A South American butterfly flapped its wings, and caused a flurry of nanotechnology research to happen in Ohio and may lead to new high-tech surfaces for aircraft and watercraft, pipelines, and medical equipments.
For example, researchers were able to clean up to 85% of dust off a coated plastic surface that mimicked the texture of a butterfly wing, compared to only 70% off a flat surface. Ohio State University engineers report that textures enhance fluid flow and prevent surfaces from getting dirty.

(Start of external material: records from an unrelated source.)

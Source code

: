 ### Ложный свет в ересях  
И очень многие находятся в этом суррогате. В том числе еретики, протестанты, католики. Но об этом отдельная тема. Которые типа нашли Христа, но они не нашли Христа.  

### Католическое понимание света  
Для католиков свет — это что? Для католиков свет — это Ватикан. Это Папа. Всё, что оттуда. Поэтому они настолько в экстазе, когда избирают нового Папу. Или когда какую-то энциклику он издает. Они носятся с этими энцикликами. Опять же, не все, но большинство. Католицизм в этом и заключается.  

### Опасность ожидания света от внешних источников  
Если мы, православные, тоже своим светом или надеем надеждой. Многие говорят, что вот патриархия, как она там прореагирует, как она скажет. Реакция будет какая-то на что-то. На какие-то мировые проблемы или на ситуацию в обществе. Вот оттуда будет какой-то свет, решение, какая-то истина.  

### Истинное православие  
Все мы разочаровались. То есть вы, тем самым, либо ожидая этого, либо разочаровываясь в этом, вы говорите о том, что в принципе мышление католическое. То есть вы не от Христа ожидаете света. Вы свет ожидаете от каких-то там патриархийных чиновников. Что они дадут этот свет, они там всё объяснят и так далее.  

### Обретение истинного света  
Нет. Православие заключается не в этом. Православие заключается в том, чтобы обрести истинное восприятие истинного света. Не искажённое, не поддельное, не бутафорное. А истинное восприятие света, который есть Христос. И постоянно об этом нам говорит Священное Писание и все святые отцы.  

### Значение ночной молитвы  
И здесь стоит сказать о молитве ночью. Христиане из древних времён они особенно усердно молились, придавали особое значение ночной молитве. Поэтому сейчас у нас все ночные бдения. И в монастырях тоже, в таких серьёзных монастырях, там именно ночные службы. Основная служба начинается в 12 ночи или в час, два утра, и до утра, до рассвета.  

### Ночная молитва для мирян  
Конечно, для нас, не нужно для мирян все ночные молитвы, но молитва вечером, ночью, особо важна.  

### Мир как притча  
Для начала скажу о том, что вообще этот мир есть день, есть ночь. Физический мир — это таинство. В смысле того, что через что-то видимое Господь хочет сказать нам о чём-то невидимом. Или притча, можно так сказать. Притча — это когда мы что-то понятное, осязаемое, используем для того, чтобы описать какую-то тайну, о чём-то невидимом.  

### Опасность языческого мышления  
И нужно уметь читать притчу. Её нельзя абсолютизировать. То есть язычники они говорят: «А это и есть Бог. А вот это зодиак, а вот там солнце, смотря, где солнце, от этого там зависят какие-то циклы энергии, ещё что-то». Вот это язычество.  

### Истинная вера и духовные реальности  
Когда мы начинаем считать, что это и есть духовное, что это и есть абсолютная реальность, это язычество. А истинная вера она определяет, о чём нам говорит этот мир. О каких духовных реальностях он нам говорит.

“Nature has evolved many surfaces that are self-cleaning or reduce drag,” said Bharat Bhushan, Ohio Eminent Scholar and Howard D. Winbigler Professor of mechanical engineering at Ohio State. “Reduced drag is desirable for industry, whether you’re trying to move a few drops of blood through a nano-channel or millions of gallons of crude oil through a pipeline. And self-cleaning surfaces would be useful for medical equipment—catheters, or anything that might harbor bacteria.”
The electron microscope revealed that the Blue Morpho’s wings aren’t as smooth as they look to the naked eye. Instead, the surface texture resembles a clapboard roof with rows of overlapping shingles radiating out from the butterfly’s body, suggesting that water and dirt roll off the wings “like water off a roof,” Bhushan said.